Search code examples
htmlxmlxhtmlcdata

Why is the CDATA section in my HTML not rendering?


I am writing a report about XML injection attacks in HTML. Thus I am going to have (mangled) HTML content as the content of my HTML. As such I am trying to wrap my HTML content in CDATA blocks but it does seem to be rendering properly.

I have the (validated by W3C) document:

<!DOCTYPE html PUBLIC "-//W3C//DTD XHTML 1.0 Strict//EN" "http://www.w3.org/TR/xhtml1/DTD/xhtml1-strict.dtd">
<html xmlns="http://www.w3.org/1999/xhtml">
    <head>
        <title>report</title>
    </head>
    <body>
        <div><![CDATA[AuthType=<META HTTP-EQUIV="Set-Cookie" Content="USERID=&lt;SCRIPT&gt;alert('XSS')&lt;/SCRIPT&gt;">]]></div>
    </body>
</html>

From my understanding of the Wikipedia article this means that the content should be "marked for the parser to interpret as only character data, not markup". So the output should be

AuthType=<META HTTP-EQUIV="Set-Cookie" Content="USERID=&lt;SCRIPT&gt;alert('XSS')&lt;/SCRIPT&gt;">

However, in both Chrome 21.0.1180.60 m and Firefox 14.0.1 all that renders is

]]>

What is going on? Shouldn't everything from the <![CDATA[ to the first ]]> appear on screen as if every character had been escaped?


Solution

  • CDATA sections are recognized by browsers only in XML parsing mode. In legacy HTML mode, strange things happen, as you have seen.

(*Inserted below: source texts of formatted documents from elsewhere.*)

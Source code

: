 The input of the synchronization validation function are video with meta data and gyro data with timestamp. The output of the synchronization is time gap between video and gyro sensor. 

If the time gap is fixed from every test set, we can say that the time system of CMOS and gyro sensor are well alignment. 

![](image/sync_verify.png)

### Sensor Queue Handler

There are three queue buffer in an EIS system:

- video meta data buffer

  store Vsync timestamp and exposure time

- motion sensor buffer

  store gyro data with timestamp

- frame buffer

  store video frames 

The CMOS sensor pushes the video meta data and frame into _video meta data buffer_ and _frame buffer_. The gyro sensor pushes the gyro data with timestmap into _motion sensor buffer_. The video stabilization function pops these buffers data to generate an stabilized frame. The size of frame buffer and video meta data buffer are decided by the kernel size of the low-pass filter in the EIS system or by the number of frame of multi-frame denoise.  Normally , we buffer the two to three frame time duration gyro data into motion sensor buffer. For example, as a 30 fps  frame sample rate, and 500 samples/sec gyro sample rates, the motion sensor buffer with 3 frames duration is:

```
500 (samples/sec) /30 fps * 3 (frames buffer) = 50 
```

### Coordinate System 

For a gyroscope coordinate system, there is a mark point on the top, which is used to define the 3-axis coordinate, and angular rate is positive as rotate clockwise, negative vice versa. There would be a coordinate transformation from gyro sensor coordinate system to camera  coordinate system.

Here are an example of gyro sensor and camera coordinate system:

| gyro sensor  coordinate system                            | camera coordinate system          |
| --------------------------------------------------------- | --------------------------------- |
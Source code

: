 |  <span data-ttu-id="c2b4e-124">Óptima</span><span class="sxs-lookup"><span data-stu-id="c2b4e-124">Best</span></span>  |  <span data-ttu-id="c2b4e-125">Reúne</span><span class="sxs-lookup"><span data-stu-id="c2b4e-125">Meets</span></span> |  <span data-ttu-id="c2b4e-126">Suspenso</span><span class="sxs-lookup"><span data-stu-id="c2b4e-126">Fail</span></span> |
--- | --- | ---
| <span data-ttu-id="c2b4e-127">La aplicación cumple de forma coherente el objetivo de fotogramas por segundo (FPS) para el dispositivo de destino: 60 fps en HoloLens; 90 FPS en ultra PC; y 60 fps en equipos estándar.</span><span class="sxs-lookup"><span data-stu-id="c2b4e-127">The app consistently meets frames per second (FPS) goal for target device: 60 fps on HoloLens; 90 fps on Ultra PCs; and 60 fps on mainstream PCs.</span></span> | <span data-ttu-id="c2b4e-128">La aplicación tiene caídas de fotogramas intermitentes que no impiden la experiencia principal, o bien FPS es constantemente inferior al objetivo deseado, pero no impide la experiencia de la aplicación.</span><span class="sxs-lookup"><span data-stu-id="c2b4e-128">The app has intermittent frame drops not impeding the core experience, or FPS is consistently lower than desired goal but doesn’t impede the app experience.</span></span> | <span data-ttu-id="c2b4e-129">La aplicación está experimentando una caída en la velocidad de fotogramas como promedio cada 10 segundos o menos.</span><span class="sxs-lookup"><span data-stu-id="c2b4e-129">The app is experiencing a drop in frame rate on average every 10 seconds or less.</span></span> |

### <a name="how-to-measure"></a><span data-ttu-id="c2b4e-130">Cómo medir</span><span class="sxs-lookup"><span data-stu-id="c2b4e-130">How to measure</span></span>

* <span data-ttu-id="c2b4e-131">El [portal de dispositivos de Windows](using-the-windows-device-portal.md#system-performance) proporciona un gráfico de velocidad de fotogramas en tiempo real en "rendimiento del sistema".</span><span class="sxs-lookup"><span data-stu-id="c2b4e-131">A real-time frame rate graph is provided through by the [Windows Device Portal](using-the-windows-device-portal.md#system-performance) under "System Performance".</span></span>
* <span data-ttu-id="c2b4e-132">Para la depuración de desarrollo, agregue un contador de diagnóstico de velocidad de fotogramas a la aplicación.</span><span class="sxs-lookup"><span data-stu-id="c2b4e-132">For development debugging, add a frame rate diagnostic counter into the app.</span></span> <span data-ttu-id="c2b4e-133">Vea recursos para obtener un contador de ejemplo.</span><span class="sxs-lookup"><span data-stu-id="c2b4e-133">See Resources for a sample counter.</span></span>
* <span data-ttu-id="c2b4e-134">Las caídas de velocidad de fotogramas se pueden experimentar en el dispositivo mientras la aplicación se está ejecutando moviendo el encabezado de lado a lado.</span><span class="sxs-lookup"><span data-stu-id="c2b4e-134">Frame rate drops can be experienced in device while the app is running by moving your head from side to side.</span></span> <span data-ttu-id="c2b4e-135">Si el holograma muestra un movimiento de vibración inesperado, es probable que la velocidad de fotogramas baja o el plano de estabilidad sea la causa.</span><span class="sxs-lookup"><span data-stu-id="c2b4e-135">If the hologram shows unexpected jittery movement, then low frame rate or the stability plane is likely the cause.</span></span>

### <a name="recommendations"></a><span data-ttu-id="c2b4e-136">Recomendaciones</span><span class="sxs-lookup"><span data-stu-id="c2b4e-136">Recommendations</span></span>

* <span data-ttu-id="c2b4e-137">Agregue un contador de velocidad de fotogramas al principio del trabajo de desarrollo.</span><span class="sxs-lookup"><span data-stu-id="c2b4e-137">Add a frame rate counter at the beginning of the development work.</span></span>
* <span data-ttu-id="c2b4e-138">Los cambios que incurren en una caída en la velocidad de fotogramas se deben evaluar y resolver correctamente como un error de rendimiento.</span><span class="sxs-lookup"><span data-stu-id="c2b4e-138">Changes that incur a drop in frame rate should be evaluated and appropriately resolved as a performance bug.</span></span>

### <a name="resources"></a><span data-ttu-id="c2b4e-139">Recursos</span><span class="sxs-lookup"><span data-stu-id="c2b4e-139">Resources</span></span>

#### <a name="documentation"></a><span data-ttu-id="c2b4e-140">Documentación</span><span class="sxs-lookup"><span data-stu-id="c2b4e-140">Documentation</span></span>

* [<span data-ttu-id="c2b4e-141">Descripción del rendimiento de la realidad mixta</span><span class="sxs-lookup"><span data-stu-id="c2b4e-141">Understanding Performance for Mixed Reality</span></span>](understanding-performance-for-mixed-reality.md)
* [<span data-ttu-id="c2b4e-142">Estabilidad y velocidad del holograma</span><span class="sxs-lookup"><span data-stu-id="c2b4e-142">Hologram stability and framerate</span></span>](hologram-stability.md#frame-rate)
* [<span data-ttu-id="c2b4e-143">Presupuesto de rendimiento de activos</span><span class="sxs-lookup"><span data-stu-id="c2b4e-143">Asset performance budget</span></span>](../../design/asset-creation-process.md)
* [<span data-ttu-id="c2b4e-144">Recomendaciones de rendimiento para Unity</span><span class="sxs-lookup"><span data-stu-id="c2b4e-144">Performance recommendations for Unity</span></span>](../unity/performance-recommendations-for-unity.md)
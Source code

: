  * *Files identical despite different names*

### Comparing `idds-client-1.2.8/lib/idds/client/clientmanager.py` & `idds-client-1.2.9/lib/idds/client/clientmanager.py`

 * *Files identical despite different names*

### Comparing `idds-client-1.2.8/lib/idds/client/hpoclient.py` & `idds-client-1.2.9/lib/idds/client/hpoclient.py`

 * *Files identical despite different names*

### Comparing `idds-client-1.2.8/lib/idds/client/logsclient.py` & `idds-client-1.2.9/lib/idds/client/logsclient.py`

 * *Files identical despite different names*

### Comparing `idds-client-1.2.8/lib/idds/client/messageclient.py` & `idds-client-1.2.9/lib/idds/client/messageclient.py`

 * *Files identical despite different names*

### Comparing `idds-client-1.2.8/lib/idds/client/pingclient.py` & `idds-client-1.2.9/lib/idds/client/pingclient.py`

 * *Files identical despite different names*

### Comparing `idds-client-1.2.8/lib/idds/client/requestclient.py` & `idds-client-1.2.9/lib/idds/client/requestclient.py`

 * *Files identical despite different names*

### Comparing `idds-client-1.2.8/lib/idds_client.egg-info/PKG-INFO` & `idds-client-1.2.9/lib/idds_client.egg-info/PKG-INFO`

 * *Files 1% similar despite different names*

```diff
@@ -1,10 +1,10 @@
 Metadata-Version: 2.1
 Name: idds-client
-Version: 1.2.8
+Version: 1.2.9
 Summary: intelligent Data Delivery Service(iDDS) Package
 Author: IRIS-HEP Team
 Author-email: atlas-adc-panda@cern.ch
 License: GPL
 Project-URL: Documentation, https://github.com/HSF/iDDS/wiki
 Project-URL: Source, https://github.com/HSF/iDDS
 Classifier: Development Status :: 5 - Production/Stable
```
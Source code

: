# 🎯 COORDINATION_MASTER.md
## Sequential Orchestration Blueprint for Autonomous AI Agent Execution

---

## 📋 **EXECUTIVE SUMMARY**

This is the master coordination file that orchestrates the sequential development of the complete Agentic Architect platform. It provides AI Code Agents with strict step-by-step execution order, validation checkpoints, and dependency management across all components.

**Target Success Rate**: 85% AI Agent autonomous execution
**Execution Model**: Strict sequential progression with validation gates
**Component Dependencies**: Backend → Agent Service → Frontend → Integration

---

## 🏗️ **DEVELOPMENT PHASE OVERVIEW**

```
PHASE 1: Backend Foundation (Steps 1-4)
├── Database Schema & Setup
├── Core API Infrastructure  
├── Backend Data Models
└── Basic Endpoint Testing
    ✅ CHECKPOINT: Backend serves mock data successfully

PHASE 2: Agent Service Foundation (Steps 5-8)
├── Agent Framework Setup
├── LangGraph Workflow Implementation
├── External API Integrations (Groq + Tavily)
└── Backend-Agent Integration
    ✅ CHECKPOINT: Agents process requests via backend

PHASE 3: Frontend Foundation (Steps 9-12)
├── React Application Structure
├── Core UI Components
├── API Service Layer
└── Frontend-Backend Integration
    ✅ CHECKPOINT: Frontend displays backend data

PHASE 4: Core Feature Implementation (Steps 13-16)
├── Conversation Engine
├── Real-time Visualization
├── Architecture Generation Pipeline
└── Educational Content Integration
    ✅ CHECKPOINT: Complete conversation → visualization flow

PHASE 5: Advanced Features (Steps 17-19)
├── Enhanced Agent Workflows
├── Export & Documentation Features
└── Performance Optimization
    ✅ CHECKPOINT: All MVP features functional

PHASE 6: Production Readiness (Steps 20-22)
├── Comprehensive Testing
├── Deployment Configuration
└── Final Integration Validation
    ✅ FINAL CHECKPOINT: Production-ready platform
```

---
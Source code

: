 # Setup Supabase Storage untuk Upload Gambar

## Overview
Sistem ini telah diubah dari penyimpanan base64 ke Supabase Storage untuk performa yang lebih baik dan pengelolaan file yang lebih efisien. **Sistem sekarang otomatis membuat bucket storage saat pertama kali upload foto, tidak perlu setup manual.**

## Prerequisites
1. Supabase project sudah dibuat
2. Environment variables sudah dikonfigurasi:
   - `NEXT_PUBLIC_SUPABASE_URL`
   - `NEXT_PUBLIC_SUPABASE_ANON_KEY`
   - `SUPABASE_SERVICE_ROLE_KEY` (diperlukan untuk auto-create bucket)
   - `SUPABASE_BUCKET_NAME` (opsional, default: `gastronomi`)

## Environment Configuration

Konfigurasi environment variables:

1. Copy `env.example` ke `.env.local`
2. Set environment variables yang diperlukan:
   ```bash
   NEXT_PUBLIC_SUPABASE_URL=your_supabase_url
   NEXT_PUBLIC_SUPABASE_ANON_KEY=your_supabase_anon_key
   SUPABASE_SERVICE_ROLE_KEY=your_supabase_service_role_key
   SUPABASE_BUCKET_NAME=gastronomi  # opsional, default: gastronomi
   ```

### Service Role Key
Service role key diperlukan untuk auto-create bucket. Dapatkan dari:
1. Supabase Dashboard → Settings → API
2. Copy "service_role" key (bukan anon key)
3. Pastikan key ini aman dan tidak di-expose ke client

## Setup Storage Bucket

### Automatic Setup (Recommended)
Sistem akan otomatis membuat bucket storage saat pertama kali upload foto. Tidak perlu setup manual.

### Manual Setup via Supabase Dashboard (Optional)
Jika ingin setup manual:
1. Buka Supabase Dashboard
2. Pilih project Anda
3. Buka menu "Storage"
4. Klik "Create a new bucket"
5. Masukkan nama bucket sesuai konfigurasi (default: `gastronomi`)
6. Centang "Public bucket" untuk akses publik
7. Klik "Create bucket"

    So you would need to configure the server to send the document with an XHTML Content-Type. This in turn would prevent old versions of IE (up to IE 8) from not rendering the document at all.

    The practical ways of displaying HTML tags as content of an HTML document are: a) Present each <as &lt; and each & as &amp;. Works in legacy HTML ande in XHTML. b) Wrap the data in an xmp element. Works in legacy HTML (only - so no XML Content-Type, but just declaring an XHTML doctype doesn't matter, it gets ignored anyway). Example:

    <xmp><![CDATA[AuthType=<META HTTP-EQUIV="Set-Cookie" Content="USERID=&lt;SCRIPT&gt;alert('XSS')&lt;/SCRIPT&gt;">]]></xmp>
    

    The xmp markup also implies a monospace font and pre-like rendering where whitespace is honored. But these can be overridden with CSS. The xmp element was dropped from HTML specs long ago but is supported by browsers quite well.